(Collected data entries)
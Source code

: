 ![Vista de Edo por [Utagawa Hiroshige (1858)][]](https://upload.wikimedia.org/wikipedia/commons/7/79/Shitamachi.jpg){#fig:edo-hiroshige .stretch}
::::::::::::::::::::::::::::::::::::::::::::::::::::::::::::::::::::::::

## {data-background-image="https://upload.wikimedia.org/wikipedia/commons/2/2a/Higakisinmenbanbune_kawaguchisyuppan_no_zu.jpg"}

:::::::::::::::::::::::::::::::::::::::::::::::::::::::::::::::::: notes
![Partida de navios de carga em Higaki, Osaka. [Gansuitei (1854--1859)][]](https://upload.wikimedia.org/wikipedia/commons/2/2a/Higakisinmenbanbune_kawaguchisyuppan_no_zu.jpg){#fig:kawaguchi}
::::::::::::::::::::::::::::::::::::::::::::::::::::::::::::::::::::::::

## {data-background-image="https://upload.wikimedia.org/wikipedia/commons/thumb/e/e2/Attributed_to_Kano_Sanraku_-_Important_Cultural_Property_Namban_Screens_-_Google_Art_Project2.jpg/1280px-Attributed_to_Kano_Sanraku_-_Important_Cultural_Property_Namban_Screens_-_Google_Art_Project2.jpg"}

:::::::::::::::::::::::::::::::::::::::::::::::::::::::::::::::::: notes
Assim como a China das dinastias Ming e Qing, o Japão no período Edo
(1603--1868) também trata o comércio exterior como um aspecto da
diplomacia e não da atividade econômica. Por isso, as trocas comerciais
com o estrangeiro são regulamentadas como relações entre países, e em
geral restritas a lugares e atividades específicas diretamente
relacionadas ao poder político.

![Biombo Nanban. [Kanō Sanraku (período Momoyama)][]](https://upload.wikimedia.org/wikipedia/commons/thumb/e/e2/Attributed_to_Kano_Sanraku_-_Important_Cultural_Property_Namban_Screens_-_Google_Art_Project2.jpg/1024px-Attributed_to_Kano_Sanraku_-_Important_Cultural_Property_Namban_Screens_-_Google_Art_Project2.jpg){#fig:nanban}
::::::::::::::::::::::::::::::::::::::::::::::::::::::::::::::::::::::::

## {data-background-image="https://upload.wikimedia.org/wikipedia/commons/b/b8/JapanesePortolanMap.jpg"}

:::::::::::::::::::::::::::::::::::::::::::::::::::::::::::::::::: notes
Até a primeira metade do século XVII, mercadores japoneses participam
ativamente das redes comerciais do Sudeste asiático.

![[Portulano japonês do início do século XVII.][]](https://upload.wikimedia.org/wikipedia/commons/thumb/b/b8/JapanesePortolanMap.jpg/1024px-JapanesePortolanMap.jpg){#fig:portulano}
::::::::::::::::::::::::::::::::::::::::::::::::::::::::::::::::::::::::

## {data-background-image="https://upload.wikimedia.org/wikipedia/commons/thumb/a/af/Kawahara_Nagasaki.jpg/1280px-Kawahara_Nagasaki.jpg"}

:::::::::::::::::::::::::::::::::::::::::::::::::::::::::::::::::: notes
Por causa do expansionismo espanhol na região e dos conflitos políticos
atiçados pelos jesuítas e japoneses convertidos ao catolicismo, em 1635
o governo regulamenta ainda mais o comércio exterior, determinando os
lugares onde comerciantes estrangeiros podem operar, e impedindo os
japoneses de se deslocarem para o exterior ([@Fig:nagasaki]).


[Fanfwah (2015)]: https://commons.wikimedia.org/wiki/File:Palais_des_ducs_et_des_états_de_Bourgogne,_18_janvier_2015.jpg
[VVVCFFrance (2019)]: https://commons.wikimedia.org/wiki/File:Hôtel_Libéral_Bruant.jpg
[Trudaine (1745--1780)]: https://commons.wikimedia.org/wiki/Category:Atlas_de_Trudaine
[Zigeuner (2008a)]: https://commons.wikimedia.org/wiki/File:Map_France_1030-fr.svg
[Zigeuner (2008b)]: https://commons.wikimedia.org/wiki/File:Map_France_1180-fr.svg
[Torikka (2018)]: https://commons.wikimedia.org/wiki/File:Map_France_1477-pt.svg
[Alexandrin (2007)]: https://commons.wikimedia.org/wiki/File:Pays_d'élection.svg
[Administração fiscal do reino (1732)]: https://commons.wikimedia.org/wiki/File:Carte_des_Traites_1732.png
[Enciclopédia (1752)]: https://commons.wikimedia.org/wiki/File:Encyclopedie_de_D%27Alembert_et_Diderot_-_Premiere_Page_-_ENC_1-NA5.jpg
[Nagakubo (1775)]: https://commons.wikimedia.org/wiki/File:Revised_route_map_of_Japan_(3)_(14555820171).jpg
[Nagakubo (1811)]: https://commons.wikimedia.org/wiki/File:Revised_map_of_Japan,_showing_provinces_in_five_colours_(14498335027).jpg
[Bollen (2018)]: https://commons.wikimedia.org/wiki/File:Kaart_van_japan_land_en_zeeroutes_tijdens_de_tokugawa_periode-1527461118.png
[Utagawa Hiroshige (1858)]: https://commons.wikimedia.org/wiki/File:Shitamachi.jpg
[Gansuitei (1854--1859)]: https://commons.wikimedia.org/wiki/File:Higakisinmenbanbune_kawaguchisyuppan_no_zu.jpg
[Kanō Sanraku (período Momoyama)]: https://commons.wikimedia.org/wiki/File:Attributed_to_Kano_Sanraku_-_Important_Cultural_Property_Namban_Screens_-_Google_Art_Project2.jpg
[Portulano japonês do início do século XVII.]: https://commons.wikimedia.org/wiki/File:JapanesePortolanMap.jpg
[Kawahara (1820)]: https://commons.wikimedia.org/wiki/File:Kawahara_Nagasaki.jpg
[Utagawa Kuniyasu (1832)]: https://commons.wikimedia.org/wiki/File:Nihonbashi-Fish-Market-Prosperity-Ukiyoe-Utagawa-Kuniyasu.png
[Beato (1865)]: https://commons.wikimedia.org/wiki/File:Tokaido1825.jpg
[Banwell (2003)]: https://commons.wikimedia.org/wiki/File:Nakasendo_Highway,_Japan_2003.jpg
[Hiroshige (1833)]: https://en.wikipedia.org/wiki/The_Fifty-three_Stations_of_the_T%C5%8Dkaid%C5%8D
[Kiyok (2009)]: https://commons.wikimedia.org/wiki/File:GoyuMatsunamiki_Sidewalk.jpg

WHAT THE TASK ASKS
Exactly as written, output all of the entries.

WRITTEN SOLUTION
Source code

: ![Vista de Edo por [Utagawa Hiroshige (1858)][]](https://upload.wikimedia.org/wikipedia/commons/7/79/Shitamachi.jpg){#fig:edo-hiroshige .stretch}
::::::::::::::::::::::::::::::::::::::::::::::::::::::::::::::::::::::::

## {data-background-image="https://upload.wikimedia.org/wikipedia/commons/2/2a/Higakisinmenbanbune_kawaguchisyuppan_no_zu.jpg"}

:::::::::::::::::::::::::::::::::::::::::::::::::::::::::::::::::: notes
![Partida de navios de carga em Higaki, Osaka. [Gansuitei (1854--1859)][]](https://upload.wikimedia.org/wikipedia/commons/2/2a/Higakisinmenbanbune_kawaguchisyuppan_no_zu.jpg){#fig:kawaguchi}
::::::::::::::::::::::::::::::::::::::::::::::::::::::::::::::::::::::::

## {data-background-image="https://upload.wikimedia.org/wikipedia/commons/thumb/e/e2/Attributed_to_Kano_Sanraku_-_Important_Cultural_Property_Namban_Screens_-_Google_Art_Project2.jpg/1280px-Attributed_to_Kano_Sanraku_-_Important_Cultural_Property_Namban_Screens_-_Google_Art_Project2.jpg"}

:::::::::::::::::::::::::::::::::::::::::::::::::::::::::::::::::: notes
Assim como a China das dinastias Ming e Qing, o Japão no período Edo
(1603--1868) também trata o comércio exterior como um aspecto da
diplomacia e não da atividade econômica. Por isso, as trocas comerciais
com o estrangeiro são regulamentadas como relações entre países, e em
geral restritas a lugares e atividades específicas diretamente
relacionadas ao poder político.

![Biombo Nanban. [Kanō Sanraku (período Momoyama)][]](https://upload.wikimedia.org/wikipedia/commons/thumb/e/e2/Attributed_to_Kano_Sanraku_-_Important_Cultural_Property_Namban_Screens_-_Google_Art_Project2.jpg/1024px-Attributed_to_Kano_Sanraku_-_Important_Cultural_Property_Namban_Screens_-_Google_Art_Project2.jpg){#fig:nanban}
::::::::::::::::::::::::::::::::::::::::::::::::::::::::::::::::::::::::

## {data-background-image="https://upload.wikimedia.org/wikipedia/commons/b/b8/JapanesePortolanMap.jpg"}

:::::::::::::::::::::::::::::::::::::::::::::::::::::::::::::::::: notes
Até a primeira metade do século XVII, mercadores japoneses participam
ativamente das redes comerciais do Sudeste asiático.

![[Portulano japonês do início do século XVII.][]](https://upload.wikimedia.org/wikipedia/commons/thumb/b/b8/JapanesePortolanMap.jpg/1024px-JapanesePortolanMap.jpg){#fig:portulano}
::::::::::::::::::::::::::::::::::::::::::::::::::::::::::::::::::::::::

## {data-background-image="https://upload.wikimedia.org/wikipedia/commons/thumb/a/af/Kawahara_Nagasaki.jpg/1280px-Kawahara_Nagasaki.jpg"}

:::::::::::::::::::::::::::::::::::::::::::::::::::::::::::::::::: notes
Por causa do expansionismo espanhol na região e dos conflitos políticos
atiçados pelos jesuítas e japoneses convertidos ao catolicismo, em 1635
o governo regulamenta ainda mais o comércio exterior, determinando os
lugares onde comerciantes estrangeiros podem operar, e impedindo os
japoneses de se deslocarem para o exterior ([@Fig:nagasaki]).


[Fanfwah (2015)]: https://commons.wikimedia.org/wiki/File:Palais_des_ducs_et_des_états_de_Bourgogne,_18_janvier_2015.jpg
[VVVCFFrance (2019)]: https://commons.wikimedia.org/wiki/File:Hôtel_Libéral_Bruant.jpg
[Trudaine (1745--1780)]: https://commons.wikimedia.org/wiki/Category:Atlas_de_Trudaine
[Zigeuner (2008a)]: https://commons.wikimedia.org/wiki/File:Map_France_1030-fr.svg
[Zigeuner (2008b)]: https://commons.wikimedia.org/wiki/File:Map_France_1180-fr.svg
[Torikka (2018)]: https://commons.wikimedia.org/wiki/File:Map_France_1477-pt.svg
[Alexandrin (2007)]: https://commons.wikimedia.org/wiki/File:Pays_d'élection.svg
[Administração fiscal do reino (1732)]: https://commons.wikimedia.org/wiki/File:Carte_des_Traites_1732.png
[Enciclopédia (1752)]: https://commons.wikimedia.org/wiki/File:Encyclopedie_de_D%27Alembert_et_Diderot_-_Premiere_Page_-_ENC_1-NA5.jpg
[Nagakubo (1775)]: https://commons.wikimedia.org/wiki/File:Revised_route_map_of_Japan_(3)_(14555820171).jpg
[Nagakubo (1811)]: https://commons.wikimedia.org/wiki/File:Revised_map_of_Japan,_showing_provinces_in_five_colours_(14498335027).jpg
[Bollen (2018)]: https://commons.wikimedia.org/wiki/File:Kaart_van_japan_land_en_zeeroutes_tijdens_de_tokugawa_periode-1527461118.png
[Utagawa Hiroshige (1858)]: https://commons.wikimedia.org/wiki/File:Shitamachi.jpg
[Gansuitei (1854--1859)]: https://commons.wikimedia.org/wiki/File:Higakisinmenbanbune_kawaguchisyuppan_no_zu.jpg
[Kanō Sanraku (período Momoyama)]: https://commons.wikimedia.org/wiki/File:Attributed_to_Kano_Sanraku_-_Important_Cultural_Property_Namban_Screens_-_Google_Art_Project2.jpg
[Portulano japonês do início do século XVII.]: https://commons.wikimedia.org/wiki/File:JapanesePortolanMap.jpg
[Kawahara (1820)]: https://commons.wikimedia.org/wiki/File:Kawahara_Nagasaki.jpg
[Utagawa Kuniyasu (1832)]: https://commons.wikimedia.org/wiki/File:Nihonbashi-Fish-Market-Prosperity-Ukiyoe-Utagawa-Kuniyasu.png
[Beato (1865)]: https://commons.wikimedia.org/wiki/File:Tokaido1825.jpg
[Banwell (2003)]: https://commons.wikimedia.org/wiki/File:Nakasendo_Highway,_Japan_2003.jpg
[Hiroshige (1833)]: https://en.wikipedia.org/wiki/The_Fifty-three_Stations_of_the_T%C5%8Dkaid%C5%8D
[Kiyok (2009)]: https://commons.wikimedia.org/wiki/File:GoyuMatsunamiki_Sidewalk.jpg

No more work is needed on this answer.